The film's last forty-five minutes are impressive in a grotesque and alienating way.  It's impossible to figure out who is supposed to be the hero of the film.  Rajeev looks like Wayne Newton; he's plump with a spectacular black pompadour.  He seems pretty much clueless throughout the movie although he rises to the occasion in a couple of big fight scenes.  The Snake-Charmer is apparently supposed to be the villain but, in  effect, he's exorcizing the house from the supernatural threat posed by the snake-maiden and, so, his motives seem to be pure (until the end when we learn that he's really just trying to seize the jewel from the deceased gem-bestowing snake.)  The difficult factor for a western audience has to do with the multiple meanings associated with serpents in Indian culture:  sinister and dangerous creatures, snakes are also perceived, somehow, to be benign household guardians and were, in fact, the protectors of Hindu and Buddhist scripture.  So the snake is neither good nor evil.  Apparently, snakes are embodiments of the power of Shiva and devotees to that god sometimes worship serpents.  The snake-wife is, therefore, a monster who is both good and evil.  Indian cinema is very conservative and, at the end of the movie, the snake-wife is perceived to be battling to protect her family -- that is, her husband and her mother-in-law.  The movie is shot in a primitive but effective way.  It has enormous sets with balustraded galleries and huge curving staircases.  Lighting supplies hysterical accents to the action -- it's not unusual for a character to move through four or five brilliantly colored lighting schemes in a single shot.  Every effective shot is repeated at least three times -- sequences go on and on without any regard to proportion.  As is the manner in Indian popular cinema, the movie is also a musical with about six song-and-dance numbers including the tremendous snake-dance at the end of the movie (worth the price of admission) and a love duet that takes place among cascading waterfalls.  People are posed against impressive backgrounds without regard for logical topography.  There are innumerable inserts of people glaring at one another, particularly Svidevi and the Snake-Charmer.  

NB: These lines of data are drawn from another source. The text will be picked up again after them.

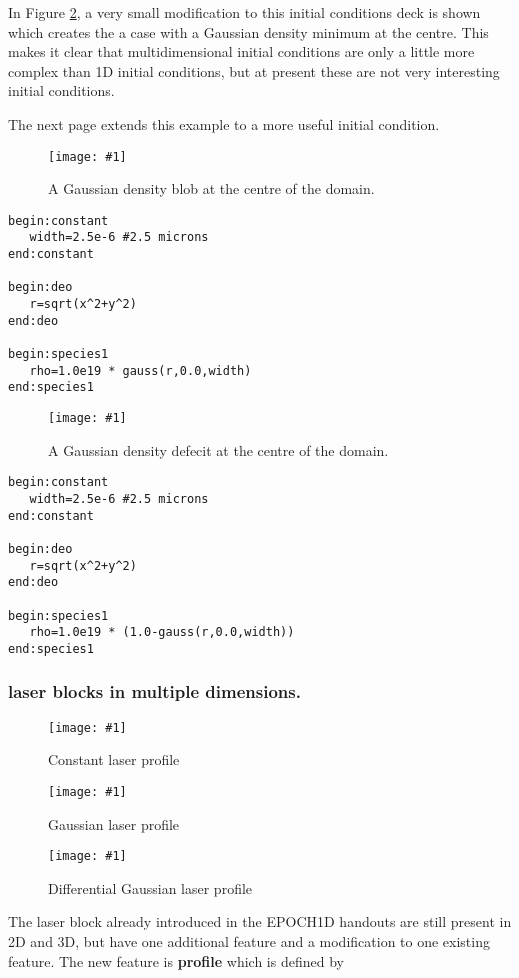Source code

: \documentclass[12pt]{article}
\newcommand{\boxverbatim}[1]{\begin{Verbatim}[obeytabs=true,frame=single,
  framerule=0.5mm,rulecolor=\color{warwickmid},label=#1]}
\newcommand{\inlineemph}[1]{{\color{warwicklight} \bf{#1}}}
\newcommand{\scaledcapimage}[4]
  {{\begin{figure}\centering \texttt{[image: \#1]} \caption{#3}
    \label{#2} \end{figure}}}
\begin{document}
In Figure \ref{inversegaussblob}, a very small modification to this initial
conditions deck is shown which creates the a case with a Gaussian density
minimum at the centre. This makes it clear that multidimensional initial
conditions are only a little more complex than 1D initial conditions, but at
present these are not very interesting initial conditions.

The next page extends this example to a more useful initial condition. \\

\scaledcapimage{./images/gaussic.eps}{gaussblob}{A Gaussian density blob at the
centre of the domain.}{0.4}

\boxverbatim{species block to set up Gaussian density blob}
begin:constant
   width=2.5e-6 #2.5 microns
end:constant

begin:deo
   r=sqrt(x^2+y^2)
end:deo

begin:species1
   rho=1.0e19 * gauss(r,0.0,width)
end:species1
\end{Verbatim}

\scaledcapimage{./images/invgaussic.eps}{inversegaussblob}{A Gaussian density
defecit at the centre of the domain.}{0.4}

\begin{minipage}{\textwidth}
\boxverbatim{species block to set up Gaussian density blob}
begin:constant
   width=2.5e-6 #2.5 microns
end:constant

begin:deo
   r=sqrt(x^2+y^2)
end:deo

begin:species1
   rho=1.0e19 * (1.0-gauss(r,0.0,width))
end:species1
\end{Verbatim}
\end{minipage}

\subsubsection{\inlineemph{laser} blocks in multiple dimensions.}

\scaledcapimage{./images/profile_flat.eps}{flatlaser}{Constant laser
profile}{0.4} \scaledcapimage{./images/profile_gauss.eps}{gausslaser}{Gaussian
laser profile}{0.4}
\scaledcapimage{./images/profile_diff_gauss.eps}{diffgausslaser}{Differential
Gaussian laser profile}{0.4}

The laser block already introduced in the EPOCH1D handouts are still present in
2D and 3D, but have one additional feature and a modification to one existing
feature. The new feature is \inlineemph{profile} which is defined
by\\
\end{document}
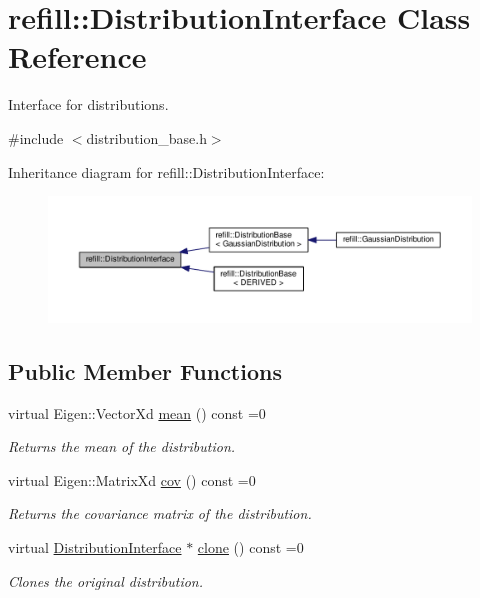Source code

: \hypertarget{classrefill_1_1DistributionInterface}{}\section{refill\+:\+:Distribution\+Interface Class Reference}
\label{classrefill_1_1DistributionInterface}


Interface for distributions.  




{\ttfamily \#include $<$distribution\+\_\+base.\+h$>$}



Inheritance diagram for refill\+:\+:Distribution\+Interface\+:\nopagebreak
\begin{figure}[H]
\begin{center}
\leavevmode
\includegraphics[width=350pt]{classrefill_1_1DistributionInterface__inherit__graph}
\end{center}
\end{figure}
\subsection*{Public Member Functions}
\begin{DoxyCompactItemize}
\item 
virtual Eigen\+::\+Vector\+Xd \hyperlink{classrefill_1_1DistributionInterface_a040f74b619ff493250e43699d7f88a5b}{mean} () const =0
\begin{DoxyCompactList}\small\item\em Returns the mean of the distribution. \end{DoxyCompactList}\item 
virtual Eigen\+::\+Matrix\+Xd \hyperlink{classrefill_1_1DistributionInterface_a88cd04a3fd67fa1702e243087c8dffa3}{cov} () const =0
\begin{DoxyCompactList}\small\item\em Returns the covariance matrix of the distribution. \end{DoxyCompactList}\item 
virtual \hyperlink{classrefill_1_1DistributionInterface}{Distribution\+Interface} $\ast$ \hyperlink{classrefill_1_1DistributionInterface_addb2d3052afd3cf114a94a3f097fae80}{clone} () const =0
\begin{DoxyCompactList}\small\item\em Clones the original distribution. \end{DoxyCompactList}\end{DoxyCompactItemize}


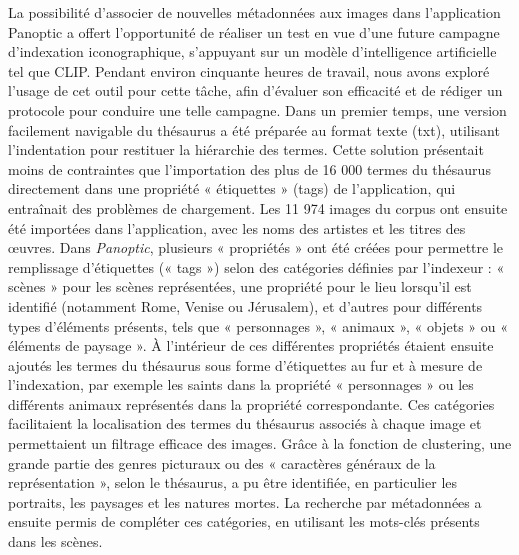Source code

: La possibilité d’associer de nouvelles métadonnées aux images dans l’application Panoptic a offert l’opportunité de réaliser un test en vue d’une future campagne d’indexation iconographique, s’appuyant sur un modèle d’intelligence artificielle tel que CLIP. Pendant environ cinquante heures de travail, nous avons exploré l’usage de cet outil pour cette tâche, afin d’évaluer son efficacité et de rédiger un protocole pour conduire une telle campagne. Dans un premier temps, une version facilement navigable du thésaurus a été préparée au format texte (txt), utilisant l’indentation pour restituer la hiérarchie des termes. Cette solution présentait moins de contraintes que l’importation des plus de 16 000 termes du thésaurus directement dans une propriété « étiquettes » (tags) de l’application, qui entraînait des problèmes de chargement. Les 11 974 images du corpus ont ensuite été importées dans l’application, avec les noms des artistes et les titres des œuvres. Dans \textit{Panoptic}, plusieurs « propriétés » ont été créées pour permettre le remplissage d’étiquettes (« tags ») selon des catégories définies par l’indexeur : « scènes » pour les scènes représentées, une propriété pour le lieu lorsqu’il est identifié (notamment Rome, Venise ou Jérusalem), et d’autres pour différents types d’éléments présents, tels que « personnages », « animaux », « objets » ou « éléments de paysage ». À l’intérieur de ces différentes propriétés étaient ensuite ajoutés les termes du thésaurus sous forme d’étiquettes au fur et à mesure de l’indexation, par exemple les saints dans la propriété « personnages » ou les différents animaux représentés dans la propriété correspondante. Ces catégories facilitaient la localisation des termes du thésaurus associés à chaque image et permettaient un filtrage efficace des images. Grâce à la fonction de clustering, une grande partie des genres picturaux ou des « caractères généraux de la représentation », selon le thésaurus, a pu être identifiée, en particulier les portraits, les paysages et les natures mortes. La recherche par métadonnées a ensuite permis de compléter ces catégories, en utilisant les mots-clés présents dans les scènes. 
	
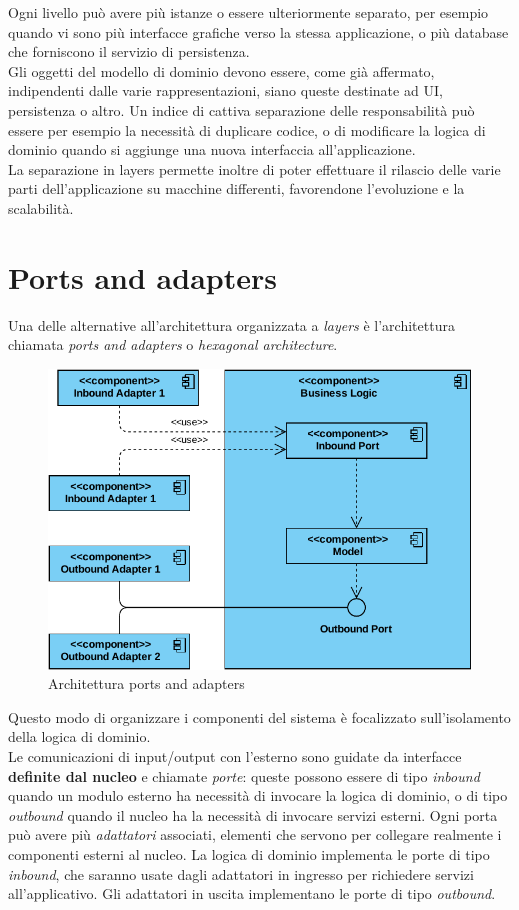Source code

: Ogni livello può avere più istanze o essere ulteriormente separato, per esempio quando vi sono più interfacce grafiche verso la stessa applicazione, o più database che forniscono il servizio di persistenza.\\
Gli oggetti del modello di dominio devono essere, come già affermato, indipendenti dalle varie rappresentazioni, siano queste destinate ad UI, persistenza o altro.
Un indice di cattiva separazione delle responsabilità può essere per esempio la necessità di duplicare codice, o di modificare la logica di dominio quando si aggiunge una nuova interfaccia all'applicazione.\\
La separazione in layers permette inoltre di poter effettuare il rilascio delle varie parti dell'applicazione su macchine differenti, favorendone l'evoluzione e la scalabilità.
\section{Ports and adapters}

Una delle alternative all'architettura organizzata a \textit{layers} è l'architettura chiamata \textit{ports and adapters} o \textit{hexagonal architecture}\cite{microservices_architecture}.

\begin{figure}[h]
	\centering
	\includegraphics[scale=0.5]{img/hexagonal-component-diagram}
	\caption{Architettura ports and adapters}
	\label{fig:hexagonal-architecture}
\end{figure}

Questo modo di organizzare i componenti del sistema è focalizzato sull'isolamento della logica di dominio.\\
Le comunicazioni di input/output con l'esterno sono guidate da interfacce \textbf{definite dal nucleo} e chiamate \textit{porte}: queste possono essere di tipo \textit{inbound} quando un modulo esterno ha necessità di invocare la logica di dominio, o di tipo \textit{outbound} quando il nucleo ha la necessità di invocare servizi esterni.
Ogni porta può avere più \textit{adattatori} associati, elementi che servono per collegare realmente i componenti esterni al nucleo.
La logica di dominio implementa le porte di tipo \textit{inbound}, che saranno usate dagli adattatori in ingresso per richiedere servizi all'applicativo.
Gli adattatori in uscita implementano le porte di tipo \textit{outbound}.


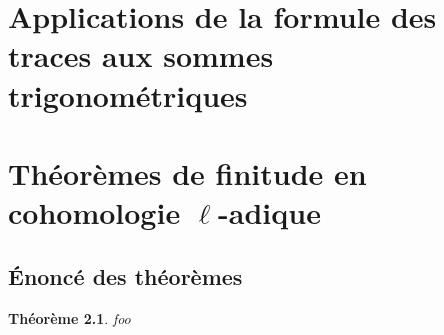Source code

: \documentclass{book}
\newtheorem{theorem_}[subsection]{Théorème}
\begin{document}
\chapter{Applications de la formule des traces aux sommes trigonométriques}\label{VI}

\chapter{Théorèmes de finitude en cohomologie \texorpdfstring{$\ell$}{l}-adique}\label{VII}

\section{Énoncé des théorèmes}\label{VII:1}

\begin{theorem_}\label{VII:1-1}
foo
\end{theorem_}
\end{document}
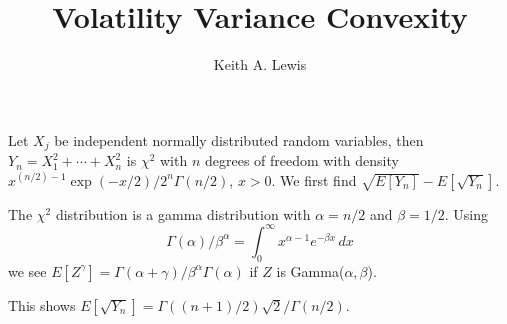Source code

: \documentclass[12pt,fleqn]{amsart}
\begin{document}
\title{Volatility Variance Convexity}
\author{Keith A. Lewis}
\maketitle

Let $X_j$ be independent normally distributed random variables, then
$Y_n = X_1^2 + \cdots + X_n^2$ is $\chi^2$ with $n$ degrees of freedom
with density $x^{(n/2)-1}\exp(-x/2)/2^n\Gamma(n/2)$, $x > 0$. We first
find $\sqrt{E[Y_n]} - E[\sqrt{Y_n}]$.

The $\chi^2$ distribution is a gamma distribution with $\alpha = n/2$
and $\beta = 1/2$.
Using
$$
	\Gamma(\alpha)/\beta^\alpha
		= \int_0^\infty x^{\alpha - 1} e^{-\beta x}\,dx
$$
we see $E[Z^\gamma] = \Gamma(\alpha + \gamma)/\beta^\alpha
\Gamma(\alpha)$ if $Z$ is Gamma($\alpha,\beta$).

This shows $E[\sqrt{Y_n}] = \Gamma((n + 1)/2)\sqrt{2}/\Gamma(n/2)$.
\end{document}
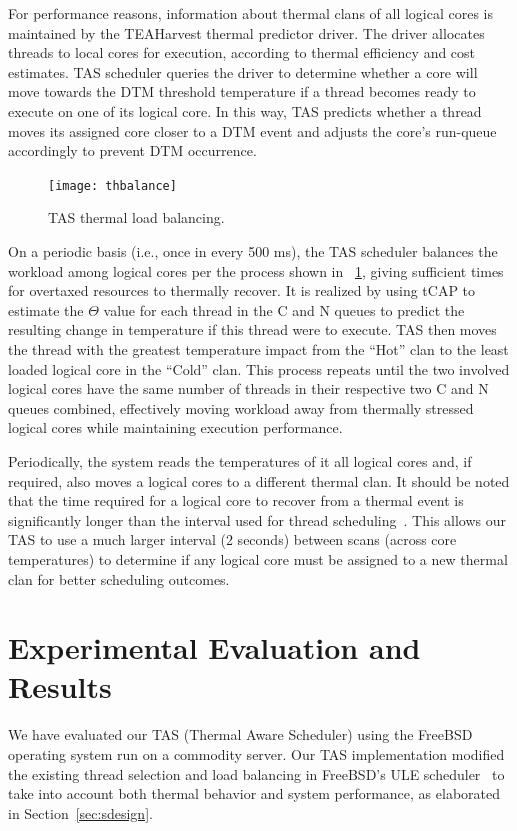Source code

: \documentclass[times, 10pt,twocolumn]{IEEEtran}
\begin{document}
For performance reasons, information about thermal clans of all logical
cores is maintained by the TEAHarvest thermal predictor driver.  The
driver allocates threads to local cores for execution, according to
thermal efficiency and cost estimates.  TAS scheduler queries the driver
to determine whether a core will move towards the DTM threshold
temperature if a thread becomes ready to execute on one of its logical
core.  In this way, TAS predicts whether a thread moves its assigned
core closer to a DTM event and adjusts the core's run-queue accordingly
to prevent DTM occurrence.

\begin{figure}[t]
  \centering
  \texttt{[image: thbalance]}
  \caption{TAS thermal load balancing.}
  \label{fig:tasbalance}
\end{figure}
On a periodic basis (i.e., once in every 500 ms), the TAS scheduler
balances the workload among logical cores per the process shown in
\figurename~\ref{fig:tasbalance}, giving sufficient times for overtaxed
resources to thermally recover.  
It is realized by using tCAP to estimate the $\Theta$ value for each thread 
in the C and N queues
to predict the resulting change in temperature if this thread
were to execute.  TAS then moves the thread with the greatest temperature
impact from the ``Hot'' clan to the least loaded logical core in the ``Cold'' clan. This process repeats until the two involved logical cores
have the same number of threads in their respective two C and N queues combined, 
effectively moving workload away from thermally stressed logical
cores while maintaining execution performance.

Periodically, the system reads the temperatures of it all logical cores
and, if required, also moves a logical cores to a different thermal
clan.  It should be noted that the time required for a logical core to
recover from a thermal event is significantly longer than the interval
used for thread scheduling~\cite{Choi2007}. This allows our TAS to use a
much larger interval (2 seconds) between scans (across core
temperatures) to determine if any logical core must be assigned to a new
thermal clan for better scheduling outcomes.

\section{Experimental Evaluation and Results}
\label{sec:experiment} 
We have evaluated our TAS (Thermal Aware Scheduler) using the FreeBSD
operating system run on a commodity server.  Our TAS implementation
modified the existing thread selection and load balancing in FreeBSD's
ULE scheduler~\cite{McKusick2004} to take into account both thermal
behavior and system performance, as elaborated in
Section~\ref{sec:sdesign}. 
\end{document}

A final bizarre element in the film deserves mention.   Like Shakespeare, this drama is made for both high- and low-brows.  The movie features a comical servant in a sort of Indian Stepin Fetchit role.  This guy tells incredibly offensive jokes -- he compares his wife to an elephant who is crushing the life out of him.  In one scene, he has hired an urchin to take a family portrait but the little kid can't fit all the fat women into the frame and makes fun of them.  Somehow, the little boy ends up embraced by the fat woman who calls the emaciated urchin a "mosquito" and, then, accuses him attempting to rape her.  She picks up the kid and, like a professional wrestler, hurls him off-screen.  It's comedy of a sort that is truly cringe-worthy and the film exploits these scenes for all they are worth.  Then, when the tone turns darker, the comical subaltern, like Shakespearean fool in King Lear, just vanishes from the picture.